- [Aim of the exercise] In the listing below, find the line that contains "- Options 超时时间，默认连接超时10s，读超时60s" and the line that contains "以上参数都可以自己扩展". Quote both and every line between them, exactly, and nothing more.

- [Data to use]
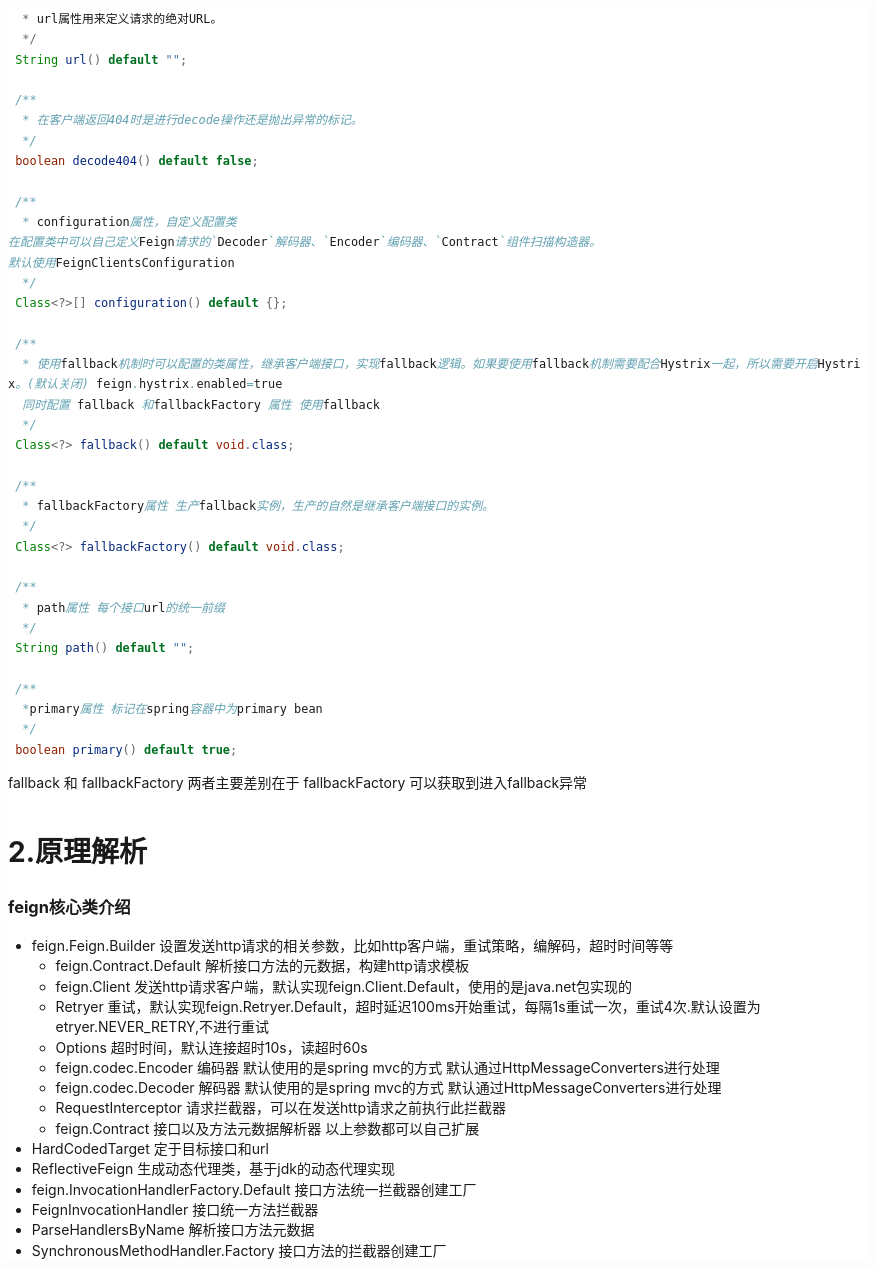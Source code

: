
 ```java
  * url属性用来定义请求的绝对URL。
  */
 String url() default "";

 /**
  * 在客户端返回404时是进行decode操作还是抛出异常的标记。
  */
 boolean decode404() default false;

 /**
  * configuration属性，自定义配置类
在配置类中可以自己定义Feign请求的`Decoder`解码器、`Encoder`编码器、`Contract`组件扫描构造器。
默认使用FeignClientsConfiguration
  */
 Class<?>[] configuration() default {};

 /**
  * 使用fallback机制时可以配置的类属性，继承客户端接口，实现fallback逻辑。如果要使用fallback机制需要配合Hystrix一起，所以需要开启Hystrix。(默认关闭) feign.hystrix.enabled=true 
  同时配置 fallback 和fallbackFactory 属性 使用fallback
  */
 Class<?> fallback() default void.class;

 /**
  * fallbackFactory属性 生产fallback实例，生产的自然是继承客户端接口的实例。
  */
 Class<?> fallbackFactory() default void.class;

 /**
  * path属性 每个接口url的统一前缀
  */
 String path() default "";

 /**
  *primary属性 标记在spring容器中为primary bean
  */
 boolean primary() default true;
```



fallback 和 fallbackFactory 两者主要差别在于 fallbackFactory 可以获取到进入fallback异常

# 2.原理解析

### feign核心类介绍

- feign.Feign.Builder 设置发送http请求的相关参数，比如http客户端，重试策略，编解码，超时时间等等
  - feign.Contract.Default 解析接口方法的元数据，构建http请求模板
  - feign.Client 发送http请求客户端，默认实现feign.Client.Default，使用的是java.net包实现的
  - Retryer 重试，默认实现feign.Retryer.Default，超时延迟100ms开始重试，每隔1s重试一次，重试4次.默认设置为etryer.NEVER_RETRY,不进行重试
  - Options 超时时间，默认连接超时10s，读超时60s
  - feign.codec.Encoder 编码器 默认使用的是spring mvc的方式 默认通过HttpMessageConverters进行处理
  - feign.codec.Decoder 解码器 默认使用的是spring mvc的方式 默认通过HttpMessageConverters进行处理
  - RequestInterceptor 请求拦截器，可以在发送http请求之前执行此拦截器
  - feign.Contract 接口以及方法元数据解析器
    以上参数都可以自己扩展
- HardCodedTarget 定于目标接口和url
- ReflectiveFeign 生成动态代理类，基于jdk的动态代理实现
- feign.InvocationHandlerFactory.Default 接口方法统一拦截器创建工厂
- FeignInvocationHandler 接口统一方法拦截器
- ParseHandlersByName 解析接口方法元数据
- SynchronousMethodHandler.Factory 接口方法的拦截器创建工厂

- [Answer section]
  - Options 超时时间，默认连接超时10s，读超时60s
  - feign.codec.Encoder 编码器 默认使用的是spring mvc的方式 默认通过HttpMessageConverters进行处理
  - feign.codec.Decoder 解码器 默认使用的是spring mvc的方式 默认通过HttpMessageConverters进行处理
  - RequestInterceptor 请求拦截器，可以在发送http请求之前执行此拦截器
  - feign.Contract 接口以及方法元数据解析器
    以上参数都可以自己扩展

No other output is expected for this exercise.